**ACTIVITY**. Exactly the lines from the start of the data below through the line containing "The value of" must be returned, and no others.

Items from a dataset
######

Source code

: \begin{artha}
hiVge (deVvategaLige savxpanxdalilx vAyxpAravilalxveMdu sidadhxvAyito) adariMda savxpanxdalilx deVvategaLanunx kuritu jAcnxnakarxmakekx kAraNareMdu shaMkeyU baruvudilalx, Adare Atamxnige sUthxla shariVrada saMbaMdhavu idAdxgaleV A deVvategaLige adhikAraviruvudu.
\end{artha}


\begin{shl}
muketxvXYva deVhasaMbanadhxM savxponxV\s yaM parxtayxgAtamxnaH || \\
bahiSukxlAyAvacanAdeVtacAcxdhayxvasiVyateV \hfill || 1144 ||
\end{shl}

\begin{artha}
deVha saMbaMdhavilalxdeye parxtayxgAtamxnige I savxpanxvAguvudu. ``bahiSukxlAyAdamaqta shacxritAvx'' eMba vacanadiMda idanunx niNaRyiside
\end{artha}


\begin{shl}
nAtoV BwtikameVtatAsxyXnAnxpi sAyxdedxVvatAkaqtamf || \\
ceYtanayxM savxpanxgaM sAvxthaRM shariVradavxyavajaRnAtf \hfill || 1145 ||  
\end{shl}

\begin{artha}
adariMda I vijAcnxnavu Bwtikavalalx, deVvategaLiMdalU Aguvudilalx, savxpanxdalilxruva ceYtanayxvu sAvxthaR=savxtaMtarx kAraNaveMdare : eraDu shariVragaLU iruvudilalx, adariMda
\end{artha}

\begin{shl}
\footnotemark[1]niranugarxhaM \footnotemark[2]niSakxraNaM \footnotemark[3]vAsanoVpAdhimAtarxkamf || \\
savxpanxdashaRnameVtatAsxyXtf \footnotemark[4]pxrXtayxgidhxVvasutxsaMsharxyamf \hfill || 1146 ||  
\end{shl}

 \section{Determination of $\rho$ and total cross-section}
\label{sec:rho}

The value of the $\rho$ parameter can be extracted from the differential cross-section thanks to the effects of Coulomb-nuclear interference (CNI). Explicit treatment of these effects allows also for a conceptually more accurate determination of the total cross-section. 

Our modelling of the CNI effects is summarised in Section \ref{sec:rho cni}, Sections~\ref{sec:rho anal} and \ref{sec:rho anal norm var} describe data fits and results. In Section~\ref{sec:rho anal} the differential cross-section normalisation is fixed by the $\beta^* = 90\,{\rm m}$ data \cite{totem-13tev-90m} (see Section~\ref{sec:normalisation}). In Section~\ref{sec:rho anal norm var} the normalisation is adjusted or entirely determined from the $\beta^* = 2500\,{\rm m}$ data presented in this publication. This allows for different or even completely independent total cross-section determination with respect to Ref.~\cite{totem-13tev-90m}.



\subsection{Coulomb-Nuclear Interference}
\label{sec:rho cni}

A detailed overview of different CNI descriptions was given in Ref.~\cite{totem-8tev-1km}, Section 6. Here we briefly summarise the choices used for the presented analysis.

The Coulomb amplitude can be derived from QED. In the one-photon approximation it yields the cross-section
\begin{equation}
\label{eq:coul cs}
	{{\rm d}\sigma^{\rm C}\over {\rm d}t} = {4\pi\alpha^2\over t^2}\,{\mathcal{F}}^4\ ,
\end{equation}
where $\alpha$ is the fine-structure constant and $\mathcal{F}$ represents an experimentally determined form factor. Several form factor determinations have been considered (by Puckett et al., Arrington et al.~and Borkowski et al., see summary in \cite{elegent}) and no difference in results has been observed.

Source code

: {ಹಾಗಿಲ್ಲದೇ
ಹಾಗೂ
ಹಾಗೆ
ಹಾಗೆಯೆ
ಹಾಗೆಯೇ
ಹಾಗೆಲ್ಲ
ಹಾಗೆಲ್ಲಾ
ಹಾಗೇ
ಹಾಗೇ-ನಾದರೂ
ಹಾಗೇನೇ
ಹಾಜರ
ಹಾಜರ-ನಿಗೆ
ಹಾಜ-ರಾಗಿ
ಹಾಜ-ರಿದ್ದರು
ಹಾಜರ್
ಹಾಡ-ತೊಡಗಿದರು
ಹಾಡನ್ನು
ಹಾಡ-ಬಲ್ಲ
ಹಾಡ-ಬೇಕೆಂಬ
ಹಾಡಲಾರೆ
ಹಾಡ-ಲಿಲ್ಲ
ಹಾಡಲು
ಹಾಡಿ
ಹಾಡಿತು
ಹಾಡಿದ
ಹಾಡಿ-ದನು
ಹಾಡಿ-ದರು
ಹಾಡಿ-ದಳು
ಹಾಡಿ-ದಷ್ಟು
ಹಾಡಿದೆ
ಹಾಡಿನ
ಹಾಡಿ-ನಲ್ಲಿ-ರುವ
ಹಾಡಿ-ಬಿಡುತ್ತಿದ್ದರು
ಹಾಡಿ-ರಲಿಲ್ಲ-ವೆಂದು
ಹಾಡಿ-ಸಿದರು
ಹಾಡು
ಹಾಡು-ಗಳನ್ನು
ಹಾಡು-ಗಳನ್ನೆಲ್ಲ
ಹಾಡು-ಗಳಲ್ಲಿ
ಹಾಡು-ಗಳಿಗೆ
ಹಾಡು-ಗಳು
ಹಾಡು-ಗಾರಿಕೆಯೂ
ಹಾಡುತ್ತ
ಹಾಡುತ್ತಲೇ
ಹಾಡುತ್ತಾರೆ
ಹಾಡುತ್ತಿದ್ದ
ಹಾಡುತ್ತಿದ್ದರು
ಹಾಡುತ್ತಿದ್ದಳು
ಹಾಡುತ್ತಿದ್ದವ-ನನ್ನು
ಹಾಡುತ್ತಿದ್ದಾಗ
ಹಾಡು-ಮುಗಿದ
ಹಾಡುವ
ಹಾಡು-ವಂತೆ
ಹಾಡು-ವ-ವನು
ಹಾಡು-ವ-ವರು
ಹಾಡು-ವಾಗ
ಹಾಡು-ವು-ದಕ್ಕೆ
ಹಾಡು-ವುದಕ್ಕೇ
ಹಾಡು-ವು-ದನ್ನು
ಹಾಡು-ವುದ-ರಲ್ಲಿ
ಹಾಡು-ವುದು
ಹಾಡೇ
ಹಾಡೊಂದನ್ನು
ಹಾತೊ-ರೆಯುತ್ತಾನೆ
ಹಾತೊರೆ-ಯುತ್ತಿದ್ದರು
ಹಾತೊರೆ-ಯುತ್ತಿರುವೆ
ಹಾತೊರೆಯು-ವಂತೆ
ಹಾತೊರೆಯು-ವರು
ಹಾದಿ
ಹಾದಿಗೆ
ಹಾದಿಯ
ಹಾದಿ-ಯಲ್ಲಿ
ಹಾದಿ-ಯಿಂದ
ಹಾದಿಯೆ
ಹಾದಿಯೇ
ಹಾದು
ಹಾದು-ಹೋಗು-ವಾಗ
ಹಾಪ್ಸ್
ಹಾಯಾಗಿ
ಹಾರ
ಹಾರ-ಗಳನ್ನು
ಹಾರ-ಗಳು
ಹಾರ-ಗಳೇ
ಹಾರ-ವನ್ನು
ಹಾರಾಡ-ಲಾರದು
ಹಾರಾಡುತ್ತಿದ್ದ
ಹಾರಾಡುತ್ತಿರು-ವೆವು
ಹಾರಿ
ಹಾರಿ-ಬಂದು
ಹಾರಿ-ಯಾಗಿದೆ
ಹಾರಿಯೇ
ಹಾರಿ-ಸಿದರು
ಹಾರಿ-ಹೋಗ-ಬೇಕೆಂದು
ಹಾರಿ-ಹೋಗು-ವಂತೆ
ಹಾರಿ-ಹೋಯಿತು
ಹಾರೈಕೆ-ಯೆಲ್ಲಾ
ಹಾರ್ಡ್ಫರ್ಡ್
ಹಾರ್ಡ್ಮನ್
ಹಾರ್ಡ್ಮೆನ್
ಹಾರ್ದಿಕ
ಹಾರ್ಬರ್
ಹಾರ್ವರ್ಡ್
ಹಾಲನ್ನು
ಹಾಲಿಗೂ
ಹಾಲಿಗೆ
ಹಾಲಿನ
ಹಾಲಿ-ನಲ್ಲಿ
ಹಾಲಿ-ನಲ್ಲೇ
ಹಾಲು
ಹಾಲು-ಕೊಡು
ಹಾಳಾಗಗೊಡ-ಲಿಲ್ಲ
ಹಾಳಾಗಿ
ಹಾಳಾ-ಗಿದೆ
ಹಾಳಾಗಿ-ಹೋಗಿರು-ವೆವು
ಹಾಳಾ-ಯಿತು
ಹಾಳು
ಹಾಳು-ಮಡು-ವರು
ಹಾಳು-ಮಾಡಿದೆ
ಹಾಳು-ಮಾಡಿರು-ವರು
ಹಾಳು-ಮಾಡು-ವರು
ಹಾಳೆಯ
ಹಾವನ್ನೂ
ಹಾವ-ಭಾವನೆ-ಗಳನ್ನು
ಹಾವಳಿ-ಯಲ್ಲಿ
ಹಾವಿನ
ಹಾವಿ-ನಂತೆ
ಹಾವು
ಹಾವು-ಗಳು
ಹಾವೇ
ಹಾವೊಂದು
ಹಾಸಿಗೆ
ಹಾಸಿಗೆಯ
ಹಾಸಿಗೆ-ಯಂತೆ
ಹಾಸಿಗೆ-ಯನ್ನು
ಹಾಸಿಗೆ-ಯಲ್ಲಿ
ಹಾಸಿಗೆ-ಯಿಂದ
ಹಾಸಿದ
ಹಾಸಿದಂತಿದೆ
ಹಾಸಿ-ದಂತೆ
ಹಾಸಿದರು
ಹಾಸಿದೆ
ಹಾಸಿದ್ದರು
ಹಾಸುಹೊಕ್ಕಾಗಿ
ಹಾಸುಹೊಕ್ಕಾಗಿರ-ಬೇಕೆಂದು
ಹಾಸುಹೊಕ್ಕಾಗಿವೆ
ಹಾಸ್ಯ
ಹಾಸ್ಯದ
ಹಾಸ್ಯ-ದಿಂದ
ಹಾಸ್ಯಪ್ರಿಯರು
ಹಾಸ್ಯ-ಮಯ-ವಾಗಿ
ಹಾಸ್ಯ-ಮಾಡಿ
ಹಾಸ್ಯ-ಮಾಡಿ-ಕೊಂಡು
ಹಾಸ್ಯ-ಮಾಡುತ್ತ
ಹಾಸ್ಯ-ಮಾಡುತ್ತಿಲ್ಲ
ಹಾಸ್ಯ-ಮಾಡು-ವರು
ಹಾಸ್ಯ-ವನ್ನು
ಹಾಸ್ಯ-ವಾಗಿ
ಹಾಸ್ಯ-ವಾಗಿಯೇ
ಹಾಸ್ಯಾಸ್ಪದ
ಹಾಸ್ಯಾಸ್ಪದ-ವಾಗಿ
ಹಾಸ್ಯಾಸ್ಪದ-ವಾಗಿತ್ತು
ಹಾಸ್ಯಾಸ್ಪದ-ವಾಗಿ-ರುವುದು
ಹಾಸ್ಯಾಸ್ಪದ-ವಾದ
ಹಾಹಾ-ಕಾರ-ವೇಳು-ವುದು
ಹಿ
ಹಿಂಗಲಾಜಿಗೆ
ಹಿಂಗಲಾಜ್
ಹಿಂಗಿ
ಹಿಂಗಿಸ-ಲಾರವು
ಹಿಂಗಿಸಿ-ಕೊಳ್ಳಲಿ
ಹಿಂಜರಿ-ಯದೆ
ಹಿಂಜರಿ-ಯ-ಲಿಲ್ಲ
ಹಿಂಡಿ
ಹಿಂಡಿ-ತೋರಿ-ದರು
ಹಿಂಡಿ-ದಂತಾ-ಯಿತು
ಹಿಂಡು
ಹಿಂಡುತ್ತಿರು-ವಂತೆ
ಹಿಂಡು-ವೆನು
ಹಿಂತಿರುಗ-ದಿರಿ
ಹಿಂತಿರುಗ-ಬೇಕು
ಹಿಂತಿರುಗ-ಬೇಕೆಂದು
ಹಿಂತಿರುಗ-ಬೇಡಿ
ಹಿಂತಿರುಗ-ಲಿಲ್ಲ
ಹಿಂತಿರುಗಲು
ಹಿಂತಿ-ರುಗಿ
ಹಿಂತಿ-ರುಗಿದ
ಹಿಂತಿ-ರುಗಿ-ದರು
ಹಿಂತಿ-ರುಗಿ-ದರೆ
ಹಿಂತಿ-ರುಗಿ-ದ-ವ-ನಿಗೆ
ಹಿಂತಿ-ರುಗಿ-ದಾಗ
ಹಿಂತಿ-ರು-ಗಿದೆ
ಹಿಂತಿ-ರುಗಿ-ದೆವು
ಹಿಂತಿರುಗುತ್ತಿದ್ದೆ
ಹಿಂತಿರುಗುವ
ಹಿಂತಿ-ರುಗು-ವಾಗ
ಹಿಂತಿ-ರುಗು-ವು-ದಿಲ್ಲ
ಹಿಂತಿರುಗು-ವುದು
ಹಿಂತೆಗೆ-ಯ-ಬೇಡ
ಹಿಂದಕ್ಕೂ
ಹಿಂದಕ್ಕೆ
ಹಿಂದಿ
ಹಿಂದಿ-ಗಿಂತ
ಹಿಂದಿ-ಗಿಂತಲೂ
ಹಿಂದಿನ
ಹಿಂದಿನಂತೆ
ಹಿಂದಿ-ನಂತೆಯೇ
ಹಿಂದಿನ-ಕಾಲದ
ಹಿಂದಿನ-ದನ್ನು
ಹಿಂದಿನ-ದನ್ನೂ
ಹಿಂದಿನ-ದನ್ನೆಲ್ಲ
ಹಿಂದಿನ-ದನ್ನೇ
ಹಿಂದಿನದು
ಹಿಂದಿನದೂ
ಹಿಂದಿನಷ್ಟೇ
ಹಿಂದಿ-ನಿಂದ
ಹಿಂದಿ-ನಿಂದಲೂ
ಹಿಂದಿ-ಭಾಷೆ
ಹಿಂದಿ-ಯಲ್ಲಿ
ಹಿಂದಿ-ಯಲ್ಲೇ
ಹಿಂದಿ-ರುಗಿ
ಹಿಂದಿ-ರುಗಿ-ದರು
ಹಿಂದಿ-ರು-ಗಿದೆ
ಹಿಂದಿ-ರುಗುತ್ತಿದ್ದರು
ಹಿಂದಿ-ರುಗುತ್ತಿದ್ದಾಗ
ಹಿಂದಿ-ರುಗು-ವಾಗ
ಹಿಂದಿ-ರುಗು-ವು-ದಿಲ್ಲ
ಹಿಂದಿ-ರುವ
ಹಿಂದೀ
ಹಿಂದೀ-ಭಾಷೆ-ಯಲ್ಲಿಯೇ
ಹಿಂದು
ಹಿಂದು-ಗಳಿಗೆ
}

######

**RESULT FOR THIS EXERCISE**.
Source code

: \begin{artha}
hiVge (deVvategaLige savxpanxdalilx vAyxpAravilalxveMdu sidadhxvAyito) adariMda savxpanxdalilx deVvategaLanunx kuritu jAcnxnakarxmakekx kAraNareMdu shaMkeyU baruvudilalx, Adare Atamxnige sUthxla shariVrada saMbaMdhavu idAdxgaleV A deVvategaLige adhikAraviruvudu.
\end{artha}


\begin{shl}
muketxvXYva deVhasaMbanadhxM savxponxV\s yaM parxtayxgAtamxnaH || \\
bahiSukxlAyAvacanAdeVtacAcxdhayxvasiVyateV \hfill || 1144 ||
\end{shl}

\begin{artha}
deVha saMbaMdhavilalxdeye parxtayxgAtamxnige I savxpanxvAguvudu. ``bahiSukxlAyAdamaqta shacxritAvx'' eMba vacanadiMda idanunx niNaRyiside
\end{artha}


\begin{shl}
nAtoV BwtikameVtatAsxyXnAnxpi sAyxdedxVvatAkaqtamf || \\
ceYtanayxM savxpanxgaM sAvxthaRM shariVradavxyavajaRnAtf \hfill || 1145 ||  
\end{shl}

\begin{artha}
adariMda I vijAcnxnavu Bwtikavalalx, deVvategaLiMdalU Aguvudilalx, savxpanxdalilxruva ceYtanayxvu sAvxthaR=savxtaMtarx kAraNaveMdare : eraDu shariVragaLU iruvudilalx, adariMda
\end{artha}

\begin{shl}
\footnotemark[1]niranugarxhaM \footnotemark[2]niSakxraNaM \footnotemark[3]vAsanoVpAdhimAtarxkamf || \\
savxpanxdashaRnameVtatAsxyXtf \footnotemark[4]pxrXtayxgidhxVvasutxsaMsharxyamf \hfill || 1146 ||  
\end{shl}

 \section{Determination of $\rho$ and total cross-section}
\label{sec:rho}

The value of the $\rho$ parameter can be extracted from the differential cross-section thanks to the effects of Coulomb-nuclear interference (CNI). Explicit treatment of these effects allows also for a conceptually more accurate determination of the total cross-section. 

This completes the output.